Genomes to Life Contractor-Grantee Workshop III
February 6-9, 2005, Washington, D.C.
Bioinformatics, Modeling, and Computation
52
Exploring Evolutionary Space
Timothy G. Lilburn1* (tlilburn@atcc.org), Yun Bai2, Yuan Zhang2, James R. Cole2, and George M. Garrity2
1American Type Culture Collection, Manassas, VA and 2Michigan State University, East Lansing, MI
The use of principal components analysis (PCA) to visualize the evolutionary relationships among thousands of sequences was developed by us as a tool for aiding in the definition of higher-level prokaryotic taxonomy. It not only helped define higher taxa by revealing naturally occurring clusters within the data, but also proved invaluable in highlighting errors in classification and annotation of sequences. Such PCA projections can be viewed as maps of evolutionary space for the sequences and, by extension, the organisms (and genomes) from which the sequences are obtained. Maps based on SSU rRNA sequences show large gaps between some phylogenetic groups. Presumably, this white space is due to the constraints on the evolution of these molecules that arise from their functional requirements. Sequences that might appear there either simply cannot occur in nature or belong to extinct species. Although PCA and other projection techniques can provide a reasonable approximation of the topology hidden within a dataset, some distortion is inevitable and can be attributed to methodological biases and biases that may exist within the data. Previously, we had demonstrated that we could improve the accuracy of projections for a test case having a known topology and coordinate system by using a set of uniformly distributed external benchmarks.

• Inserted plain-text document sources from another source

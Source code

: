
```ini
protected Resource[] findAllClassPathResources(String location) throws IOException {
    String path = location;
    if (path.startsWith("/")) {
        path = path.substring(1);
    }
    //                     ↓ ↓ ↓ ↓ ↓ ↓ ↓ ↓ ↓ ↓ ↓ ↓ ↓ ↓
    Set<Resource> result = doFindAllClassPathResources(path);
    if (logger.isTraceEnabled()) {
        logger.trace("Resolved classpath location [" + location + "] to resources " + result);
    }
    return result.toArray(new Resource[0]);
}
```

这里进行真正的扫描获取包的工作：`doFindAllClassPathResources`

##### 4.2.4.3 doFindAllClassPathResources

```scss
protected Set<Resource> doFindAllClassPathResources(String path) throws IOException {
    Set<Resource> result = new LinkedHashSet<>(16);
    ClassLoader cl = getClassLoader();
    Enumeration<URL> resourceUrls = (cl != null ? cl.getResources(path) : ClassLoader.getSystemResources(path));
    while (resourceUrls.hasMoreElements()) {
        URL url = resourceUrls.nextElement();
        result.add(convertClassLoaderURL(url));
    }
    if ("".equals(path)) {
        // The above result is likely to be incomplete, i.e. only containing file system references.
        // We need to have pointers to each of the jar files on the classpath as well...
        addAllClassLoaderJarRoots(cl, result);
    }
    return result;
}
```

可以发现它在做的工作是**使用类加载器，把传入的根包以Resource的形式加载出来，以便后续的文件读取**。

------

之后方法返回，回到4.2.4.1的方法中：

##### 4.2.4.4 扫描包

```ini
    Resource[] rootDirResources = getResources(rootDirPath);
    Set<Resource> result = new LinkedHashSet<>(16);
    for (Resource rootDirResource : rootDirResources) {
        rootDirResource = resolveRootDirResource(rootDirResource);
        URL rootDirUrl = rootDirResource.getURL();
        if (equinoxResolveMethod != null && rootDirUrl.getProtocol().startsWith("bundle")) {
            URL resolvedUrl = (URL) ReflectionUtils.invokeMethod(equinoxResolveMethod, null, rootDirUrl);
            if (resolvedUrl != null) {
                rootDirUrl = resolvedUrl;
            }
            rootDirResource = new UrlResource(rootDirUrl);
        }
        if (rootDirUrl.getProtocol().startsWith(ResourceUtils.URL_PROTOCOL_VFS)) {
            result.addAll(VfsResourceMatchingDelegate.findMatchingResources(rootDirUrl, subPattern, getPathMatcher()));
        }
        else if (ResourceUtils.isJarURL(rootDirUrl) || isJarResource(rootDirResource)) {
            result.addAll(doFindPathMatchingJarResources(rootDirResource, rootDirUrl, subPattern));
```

However, neither the true topology nor the coordinate system of the prokaryotic evolutionary space has been defined. Therefore, to understand the distortion, we would need to first define the limits of this space. In this study, we examine the use of a limited number (n=179) of internal reference points (benchmarks) on the transformation of the evolutionary distance data into the new coordinate system defined by PCA. We look at ways of making our maps of evolutionary space more accurate and explore why the white space exists. Methods explored include the generation of synthetic polychimeras, in silico random mutation, and complementation of a set of 179 proposed benchmark sequences. Our results are presented as a set of PCA plots that are evaluated in terms of their resolution and their concordance with the current taxonomy and with each other.
* Presenting author